[Document images with source code]
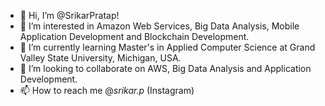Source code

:- 👋 Hi, I’m @SrikarPratap!
- 👀 I’m interested in Amazon Web Services, Big Data Analysis, Mobile Application Development and Blockchain Development.
- 🌱 I’m currently learning Master's in Applied Computer Science at Grand Valley State University, Michigan, USA.
- 💞️ I’m looking to collaborate on AWS, Big Data Analysis and Application Development.
- 📫 How to reach me @_srikar.p_ (Instagram)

» GOAL OF THE EXERCISE
Copy each line from the entries above that has the word "Development" in it.

» TASK ANSWER
- 👀 I’m interested in Amazon Web Services, Big Data Analysis, Mobile Application Development and Blockchain Development.
- 💞️ I’m looking to collaborate on AWS, Big Data Analysis and Application Development.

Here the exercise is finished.